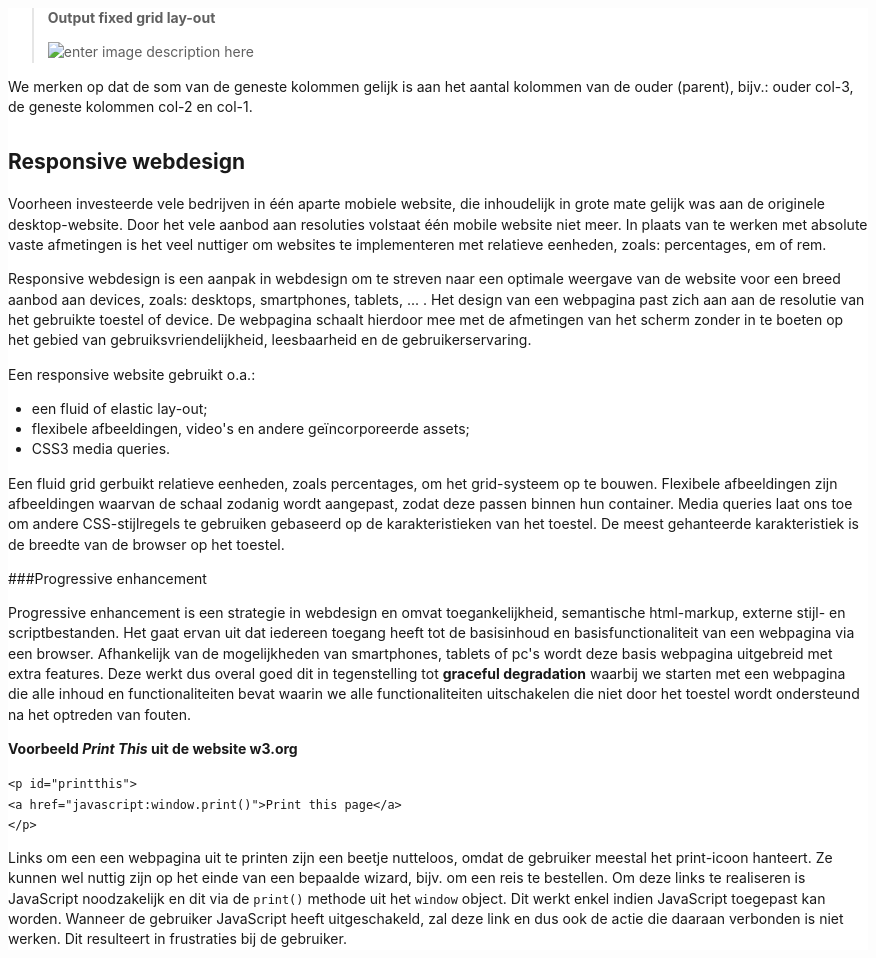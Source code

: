 
> **Output fixed grid lay-out**
> 
> ![enter image description here](https://lh4.googleusercontent.com/-Umzp9OwAXMI/U_8fq62pYGI/AAAAAAAAAIU/6w81C4g4gpU/s0/fixed_gridlayout.PNG "fixed_gridlayout.PNG")
> 

We merken op dat de som van de geneste kolommen gelijk is aan het aantal kolommen van de ouder (parent), bijv.: ouder col-3, de geneste kolommen col-2 en col-1.


Responsive webdesign
--------------------

Voorheen investeerde vele bedrijven in één aparte mobiele website, die inhoudelijk in grote mate gelijk was aan de originele desktop-website.  Door het vele aanbod aan resoluties volstaat één mobile website niet meer. In plaats van te werken met absolute vaste afmetingen is het veel nuttiger om websites te implementeren met relatieve eenheden, zoals: percentages, em of rem.

Responsive webdesign is een aanpak in webdesign om te streven naar een optimale weergave van de website voor een breed aanbod aan devices, zoals: desktops, smartphones, tablets, ... . Het design van een webpagina past zich aan aan de resolutie van het gebruikte toestel of device. De webpagina schaalt hierdoor mee met de afmetingen van het scherm zonder in te boeten op het gebied van gebruiksvriendelijkheid, leesbaarheid en de gebruikerservaring.

Een responsive website gebruikt o.a.:

- een fluid of elastic lay-out;
- flexibele afbeeldingen, video's en andere geïncorporeerde assets;
- CSS3 media queries.

Een fluid grid gerbuikt relatieve eenheden, zoals percentages, om het grid-systeem op te bouwen. Flexibele afbeeldingen zijn afbeeldingen waarvan de schaal zodanig wordt aangepast, zodat deze passen binnen hun container. Media queries laat ons toe om andere CSS-stijlregels te gebruiken gebaseerd op de karakteristieken van het toestel. De meest gehanteerde karakteristiek is de breedte van de browser op het toestel.

###Progressive enhancement

Progressive enhancement is een strategie in webdesign en omvat toegankelijkheid, semantische html-markup, externe stijl- en scriptbestanden. Het gaat ervan uit dat iedereen toegang heeft tot de basisinhoud en basisfunctionaliteit van een webpagina via een browser. Afhankelijk van de mogelijkheden van smartphones, tablets of pc's wordt deze basis webpagina uitgebreid met extra features. Deze werkt dus overal goed dit in tegenstelling tot **graceful degradation** waarbij we starten met een webpagina die alle inhoud en functionaliteiten bevat waarin we alle functionaliteiten uitschakelen die niet door het toestel wordt ondersteund na het optreden van fouten.

**Voorbeeld _Print This_ uit de website w3.org**
```
<p id="printthis">
<a href="javascript:window.print()">Print this page</a>
</p>
```


Links om een een webpagina uit te printen zijn een beetje nutteloos, omdat de gebruiker meestal het print-icoon hanteert. Ze kunnen wel nuttig zijn op het einde van een bepaalde wizard, bijv. om een reis te bestellen. Om deze links te realiseren is JavaScript noodzakelijk en dit via de `print()` methode uit het `window` object. Dit werkt enkel indien JavaScript toegepast kan worden. Wanneer de gebruiker JavaScript heeft uitgeschakeld, zal deze link en dus ook de actie die daaraan verbonden is niet werken. Dit resulteert in frustraties bij de gebruiker.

= = = =

=== Exercise brief ===
Go through the material above and copy each line that has the word "afbeeldingen".

=== Reply to the exercise ===
- flexibele afbeeldingen, video's en andere geïncorporeerde assets;
Een fluid grid gerbuikt relatieve eenheden, zoals percentages, om het grid-systeem op te bouwen. Flexibele afbeeldingen zijn afbeeldingen waarvan de schaal zodanig wordt aangepast, zodat deze passen binnen hun container. Media queries laat ons toe om andere CSS-stijlregels te gebruiken gebaseerd op de karakteristieken van het toestel. De meest gehanteerde karakteristiek is de breedte van de browser op het toestel.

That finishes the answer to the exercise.